Auteur : Christophe Lamfalussy

Publié le mardi 29 novembre 2016 à 07h32 sur le site de la Libre Belgique

 

Si Ibrahim El Bakraoui a pu revenir tranquillement en Belgique, en juillet 2015, après avoir été détenu en Turquie, et rejoindre la cellule qui devait commettre les attentats de Paris et de Bruxelles, ce n’est pas de la faute d’un seul homme, mais parce que des problèmes de communication et d’organisation apparaissent entre la police fédérale, la justice belge et les autorités turques.

Tel est le sentiment de plusieurs députés après avoir entendu lundi, à huis clos au sein de la commission attentats, l’homme sur qui le ministre Jan Jambon (N-VA) avait jeté l’opprobre quelques jours après les attentats de Bruxelles à la Chambre : l’officier de liaison de la police fédérale en Turquie, Sébastien Joris.

Ce dernier affirme n’avoir pas failli à sa mission. Le vendredi 26 juin 2015, il est informé par les autorités turques qu’El Bakraoui a été arrêté deux semaines plus tôt dans la ville de Gaziantep, proche de la frontière syrienne. Le lundi 29 juin, alors qu’il est en congé en Belgique, Sébastien Joris prévient la Direction centrale de la lutte contre la criminalité grave et organisée (DJSOC) de la police fédérale, dont dépend la section terrorisme. Elle lui répond dans un mail qu’El Bakraoui n’est pas catalogué comme terroriste mais qu’il a un passé judiciaire. On lui dit aussi que l’intéressé est en libération conditionnelle et qu’il doit recontacter les autorités turques pour savoir ce qu’elles reprochent à El Bakraoui.

Manque de communication

Ce que la DJSOC ignore à ce moment-là est que l’une des conditions à sa libération conditionnelle est que le futur kamikaze de Zaventem ne se déplace pas à l’étranger. La police ignore aussi que, le 2 juillet, une assistante à la Maison de Justice de Bruxelles a déposé un rapport négatif sur Bakraoui, s’inquiétant de son absence lors de deux rendez-vous prévus en juin et, selon des sources parlementaires, de sa radicalisation alors qu’en février, ce même service était plutôt positif, jugeant que l’emploi que l’ex-détenu avait trouvé dans un petit commerce le stabilisait.
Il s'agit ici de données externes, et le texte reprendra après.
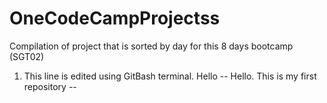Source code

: # OneCodeCampProjectss
Compilation of project that is sorted by day for this 8 days bootcamp (SGT02)

1. This line is edited using GitBash terminal. Hello
-- Hello. This is my first repository --


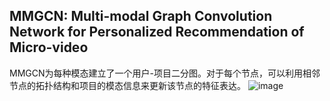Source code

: ## MMGCN: Multi-modal Graph Convolution Network for Personalized Recommendation of Micro-video

MMGCN为每种模态建立了一个用户-项目二分图。对于每个节点，可以利用相邻节点的拓扑结构和项目的模态信息来更新该节点的特征表达。
![image](https://github.com/NanGongNingYi/-/assets/61775768/bcb8cce8-f1a3-408d-a856-4c8de5bfbc22)
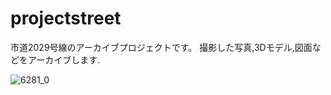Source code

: # projectstreet
市道2029号線のアーカイブプロジェクトです。
撮影した写真,3Dモデル,図面などをアーカイブします.

![6281_0](https://github.com/kuritaTD/projectstreet/assets/50454382/034a18a5-472f-47b7-9773-138484439b0c)

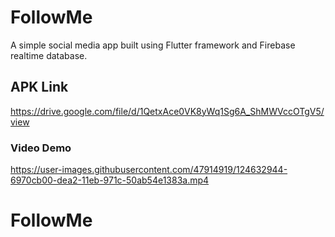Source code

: # FollowMe

A simple social media app built using Flutter framework
and Firebase realtime database.

## APK Link
https://drive.google.com/file/d/1QetxAce0VK8yWq1Sg6A_ShMWVccOTgV5/view


### Video Demo


https://user-images.githubusercontent.com/47914919/124632944-6970cb00-dea2-11eb-971c-50ab54e1383a.mp4





# FollowMe
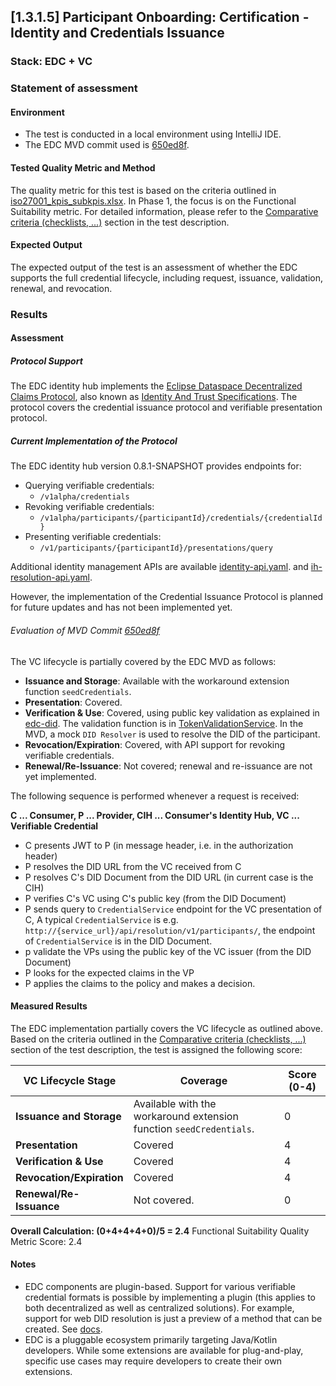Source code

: ## [1.3.1.5] Participant Onboarding: Certification - Identity and Credentials Issuance
### Stack: EDC + VC

### Statement of assessment
#### Environment
- The test is conducted in a local environment using IntelliJ IDE.
- The EDC MVD commit used is [650ed8f](https://github.com/eclipse-edc/MinimumViableDataspace/commit/650ed8fbc4b19e152ef2491d86f5ab3b316a6fec).

#### Tested Quality Metric and Method
The quality metric for this test is based on the criteria outlined in [iso27001_kpis_subkpis.xlsx](../../../../../design_decisions/background_info/iso27001_kpis_subkpis.xlsx). In Phase 1, the focus is on the Functional Suitability metric. For detailed information, please refer to the [Comparative criteria (checklists, ...)](./test.md#comparative-criteria-checklists-) section in the test description.

#### Expected Output
The expected output of the test is an assessment of whether the EDC supports the full credential lifecycle, including request, issuance, validation, renewal, and revocation.

### Results
#### Assessment
##### Protocol Support
The EDC identity hub implements the [Eclipse Dataspace Decentralized Claims Protocol](https://projects.eclipse.org/projects/technology.dataspace-dcp/governance), also known as [Identity And Trust Specifications](https://github.com/eclipse-tractusx/identity-trust). The protocol covers the credential issuance protocol and verifiable presentation protocol.

##### Current Implementation of the Protocol
The EDC identity hub version 0.8.1-SNAPSHOT provides endpoints for:
- Querying verifiable credentials:
  - `/v1alpha/credentials`
- Revoking verifiable credentials:
  - `/v1alpha/participants/{participantId}/credentials/{credentialId}`
- Presenting verifiable credentials:
  - `/v1/participants/{participantId}/presentations/query`

Additional identity management APIs are available [identity-api.yaml](https://github.com/eclipse-edc/IdentityHub/blob/gh-pages/openapi/identity-api/0.8.1-SNAPSHOT/identity-api.yaml).
 and [ih-resolution-api.yaml](https://github.com/eclipse-edc/IdentityHub/blob/gh-pages/openapi/ih-resolution-api/0.8.1-SNAPSHOT/ih-resolution-api.yaml).

However, the implementation of the Credential Issuance Protocol is planned for future updates and has not been implemented yet.

###### Evaluation of MVD Commit [650ed8f](https://github.com/eclipse-edc/MinimumViableDataspace/commit/650ed8fbc4b19e152ef2491d86f5ab3b316a6fec)
The VC lifecycle is partially covered by the EDC MVD as follows:
- **Issuance and Storage**: Available with the workaround extension function `seedCredentials`.
- **Presentation**: Covered.
- **Verification & Use**: Covered, using public key validation as explained in [edc-did](https://github.com/eclipse-edc/Connector/tree/980f10f2ad21368a2dc07cf3654e640aa01e3216/extensions/common/iam/decentralized-identity). The validation function is in [TokenValidationService](https://github.com/eclipse-edc/Connector/blob/980f10f2ad21368a2dc07cf3654e640aa01e3216/docs/developer/decision-records/2023-12-19-token-handling-refactor/README.md#tokenvalidationservice).
In the MVD, a mock `DID Resolver` is used to resolve the DID of the participant.
- **Revocation/Expiration**: Covered, with API support for revoking verifiable credentials.
- **Renewal/Re-Issuance**: Not covered; renewal and re-issuance are not yet implemented.


The following sequence is performed whenever a request is received:

**C ... Consumer, P ... Provider, CIH ... Consumer's Identity Hub, VC ... Verifiable Credential**

- C presents JWT to P (in message header, i.e. in the authorization header)
- P resolves the DID URL from the VC received from C
- P resolves C's DID Document from the DID URL (in current case is the CIH)
- P verifies C's VC using C's public key (from the DID Document)
- P sends query to `CredentialService` endpoint for the VC presentation of C, A typical `CredentialService` is e.g. `http://{service_url}/api/resolution/v1/participants/`, the endpoint of `CredentialService` is in the DID Document.
- p validate the VPs using the public key of the VC issuer (from the DID Document)
- P looks for the expected claims in the VP
- P applies the claims to the policy and makes a decision.

#### Measured Results
The EDC implementation partially covers the VC lifecycle as outlined above.  Based on the criteria outlined in the [Comparative criteria (checklists, ...)](./test.md#comparative-criteria-checklists-) section of the test description, the test is assigned the following score:

| **VC Lifecycle Stage**          | **Coverage**                                                       | **Score (0-4)** |
|---------------------------------|--------------------------------------------------------------------|-----------------|
| **Issuance and Storage**         | Available with the workaround extension function `seedCredentials`. | 0               |
| **Presentation**                 | Covered                                                            | 4               |
| **Verification & Use**           | Covered                                                            | 4               |
| **Revocation/Expiration**        | Covered                                                            | 4               |
| **Renewal/Re-Issuance**          | Not covered.           | 0               |

**Overall Calculation: (0+4+4+4+0)/5 = 2.4**
Functional Suitability Quality Metric Score: 2.4

#### Notes
- EDC components are plugin-based. Support for various verifiable credential formats is possible by implementing a plugin (this applies to both decentralized as well as centralized solutions). For example, support for web DID resolution is just a preview of a method that can be created. See [docs](https://github.com/eclipse-edc/Publications/blob/main/Identity%20Management/DID_EDC.md).
- EDC is a pluggable ecosystem primarily targeting Java/Kotlin developers. While some extensions are available for plug-and-play, specific use cases may require developers to create their own extensions.
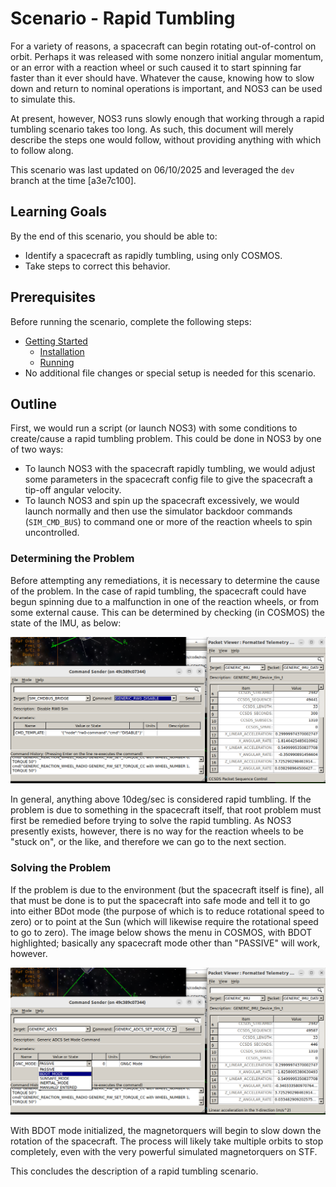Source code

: # Scenario - Rapid Tumbling

For a variety of reasons, a spacecraft can begin rotating out-of-control on orbit.  Perhaps it was released with some nonzero initial angular momentum, or an error with a reaction wheel or such caused it to start spinning far faster than it ever should have.  Whatever the cause, knowing how to slow down and return to nominal operations is important, and NOS3 can be used to simulate this.

At present, however, NOS3 runs slowly enough that working through a rapid tumbling scenario takes too long.  As such, this document will merely describe the steps one would follow, without providing anything with which to follow along.

This scenario was last updated on 06/10/2025 and leveraged the `dev` branch at the time [a3e7c100].

## Learning Goals

By the end of this scenario, you should be able to:
* Identify a spacecraft as rapidly tumbling, using only COSMOS.
* Take steps to correct this behavior.

## Prerequisites

Before running the scenario, complete the following steps:
* [Getting Started](./NOS3_Getting_Started.md)
  * [Installation](./NOS3_Getting_Started.md#installation)
  * [Running](./NOS3_Getting_Started.md#running)
* No additional file changes or special setup is needed for this scenario.

## Outline

First, we would run a script (or launch NOS3) with some conditions to create/cause a rapid tumbling problem.  This could be done in NOS3 by one of two ways:
 * To launch NOS3 with the spacecraft rapidly tumbling, we would adjust some parameters in the spacecraft config file to give the spacecraft a tip-off angular velocity.
 * To launch NOS3 and spin up the spacecraft excessively, we would launch normally and then use the simulator backdoor commands (`SIM_CMD_BUS`) to command one or more of the reaction wheels to spin uncontrolled.

### Determining the Problem

Before attempting any remediations, it is necessary to determine the cause of the problem.  In the case of rapid tumbling, the spacecraft could have begun spinning due to a malfunction in one of the reaction wheels, or from some external cause.  This can be determined by checking (in COSMOS) the state of the IMU, as below:

![Scenario Rapid Tumbling - IMU](./_static/scenario_rapid_tumbling/IMU_Rapid_Tumbling.png)

In general, anything above 10deg/sec is considered rapid tumbling.  If the problem is due to something in the spacecraft itself, that root problem must first be remedied before trying to solve the rapid tumbling.  As NOS3 presently exists, however, there is no way for the reaction wheels to be "stuck on", or the like, and therefore we can go to the next section.

### Solving the Problem

If the problem is due to the environment (but the spacecraft itself is fine), all that must be done is to put the spacecraft into safe mode and tell it to go into either BDot mode (the purpose of which is to reduce rotational speed to zero) or to point at the Sun (which will likewise require the rotational speed to go to zero).  The image below shows the menu in COSMOS, with BDOT highlighted; basically any spacecraft mode other than "PASSIVE" will work, however.

![Scenario Rapid Tumbling - ADCS Commanding](./_static/scenario_rapid_tumbling/ADCS_To_BDOT_Mode.png)

With BDOT mode initialized, the magnetorquers will begin to slow down the rotation of the spacecraft.  The process will likely take multiple orbits to stop completely, even with the very powerful simulated magnetorquers on STF.  

This concludes the description of a rapid tumbling scenario.  


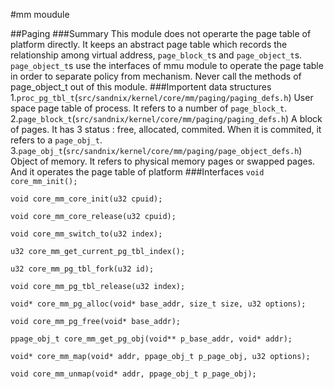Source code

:#mm moudule
<script>
alert("aaaa");
</script>
##Paging
###Summary
This module does not operarte the page table of platform directly. It keeps an abstract page table which records the relationship among virtual address, `page_block_t`s and `page_object_t`s. `page_object_t`s use the interfaces of mmu module to operate the page table in order to separate policy from mechanism.
Never call the methods of page_object_t out of this module.
###Importent data structures
1.`proc_pg_tbl_t`(`src/sandnix/kernel/core/mm/paging/paging_defs.h`)
User space page table of process. It refers to a number of `page_block_t`.
2.`page_block_t`(`src/sandnix/kernel/core/mm/paging/paging_defs.h`)
A block of pages. It has 3 status : free, allocated, commited. When it is commited, it refers to a `page_obj_t`.
3.`page_obj_t`(`src/sandnix/kernel/core/mm/paging/page_object_defs.h`)
Object of memory. It refers to physical memory pages or swapped pages. And it operates the page table of platform
###Interfaces
`void core_mm_init();`

`void core_mm_core_init(u32 cpuid);`

`void core_mm_core_release(u32 cpuid);`

`void core_mm_switch_to(u32 index);`

`u32 core_mm_get_current_pg_tbl_index();`

`u32 core_mm_pg_tbl_fork(u32 id);`

`void core_mm_pg_tbl_release(u32 index);`

`void* core_mm_pg_alloc(void* base_addr, size_t size, u32 options);`

`void core_mm_pg_free(void* base_addr);`

`ppage_obj_t core_mm_get_pg_obj(void** p_base_addr, void* addr);`

`void* core_mm_map(void* addr, ppage_obj_t p_page_obj, u32 options);`

`void core_mm_unmap(void* addr, ppage_obj_t p_page_obj);`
Tout cela, Sébastien Joris l’ignore également. Tout comme il ne sera pas contacté directement par les autorités turques quand celles-ci décident d’expulser Bakraoui vers la Belgique, via l’aéroport de Schiphol. Elles envoient un message au consulat belge d’Ankara le 14 juillet à 10 h 14, message qui ne sera lu par le Consul que dans l’après-midi. Or l’avion est déjà parti. A Amsterdam, on le sait, Bakraoui passera la frontière sans escorte et disparaîtra dans la nature.

M. Joris n’apprendra que le 15 juillet, dans un message en turc, que l’oiseau s’est envolé et qu’il était bien incarcéré pour terrorisme.

Les réactions de l’opposition

« Il n’y a pas eu de faute individuelle dans le chef de l’officier de liaison« , a réagi la cheffe de groupe PS, Laurette Onkelinx, à l’issue du huis clos.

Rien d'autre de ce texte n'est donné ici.